* What is required *
Only the lines of the data holding the string "using" need to be returned.

::: Extracted records

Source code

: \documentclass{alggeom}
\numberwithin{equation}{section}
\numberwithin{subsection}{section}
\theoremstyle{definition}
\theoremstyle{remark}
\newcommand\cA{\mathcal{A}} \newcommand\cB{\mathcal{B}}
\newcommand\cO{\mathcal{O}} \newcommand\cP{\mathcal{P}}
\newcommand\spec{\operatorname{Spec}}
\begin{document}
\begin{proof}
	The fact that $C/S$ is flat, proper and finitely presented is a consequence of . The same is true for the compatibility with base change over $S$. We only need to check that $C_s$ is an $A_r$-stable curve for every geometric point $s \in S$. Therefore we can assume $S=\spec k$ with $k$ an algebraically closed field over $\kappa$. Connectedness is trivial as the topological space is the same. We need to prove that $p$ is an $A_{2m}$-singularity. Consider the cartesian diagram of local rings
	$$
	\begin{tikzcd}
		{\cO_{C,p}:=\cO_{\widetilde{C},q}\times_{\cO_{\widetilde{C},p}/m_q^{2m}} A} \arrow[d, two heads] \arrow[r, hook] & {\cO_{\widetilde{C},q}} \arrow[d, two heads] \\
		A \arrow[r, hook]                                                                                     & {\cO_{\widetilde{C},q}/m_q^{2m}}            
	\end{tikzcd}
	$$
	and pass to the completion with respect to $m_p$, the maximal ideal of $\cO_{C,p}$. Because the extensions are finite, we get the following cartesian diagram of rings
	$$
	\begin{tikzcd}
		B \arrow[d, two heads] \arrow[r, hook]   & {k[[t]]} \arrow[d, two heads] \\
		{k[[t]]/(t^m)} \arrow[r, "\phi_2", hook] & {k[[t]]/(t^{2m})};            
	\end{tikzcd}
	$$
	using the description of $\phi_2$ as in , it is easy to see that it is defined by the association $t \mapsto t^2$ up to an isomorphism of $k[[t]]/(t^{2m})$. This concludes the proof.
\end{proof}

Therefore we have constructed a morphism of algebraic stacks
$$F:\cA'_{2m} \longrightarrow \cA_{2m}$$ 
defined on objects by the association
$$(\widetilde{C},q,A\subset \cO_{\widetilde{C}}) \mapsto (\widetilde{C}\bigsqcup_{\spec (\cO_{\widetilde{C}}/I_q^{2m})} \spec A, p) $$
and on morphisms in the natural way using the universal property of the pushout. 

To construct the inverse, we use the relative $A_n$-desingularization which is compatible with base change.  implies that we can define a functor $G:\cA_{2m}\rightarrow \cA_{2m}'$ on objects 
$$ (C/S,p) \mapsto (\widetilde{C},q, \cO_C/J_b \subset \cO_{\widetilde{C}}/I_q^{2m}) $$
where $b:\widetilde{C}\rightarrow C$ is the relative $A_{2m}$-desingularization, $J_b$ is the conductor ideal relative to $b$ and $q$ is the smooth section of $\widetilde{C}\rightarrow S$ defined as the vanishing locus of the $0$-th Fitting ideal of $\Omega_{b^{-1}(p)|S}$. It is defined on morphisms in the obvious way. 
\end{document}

::::::

* Expected answer *
	using the description of $\phi_2$ as in , it is easy to see that it is defined by the association $t \mapsto t^2$ up to an isomorphism of $k[[t]]/(t^{2m})$. This concludes the proof.
and on morphisms in the natural way using the universal property of the pushout. 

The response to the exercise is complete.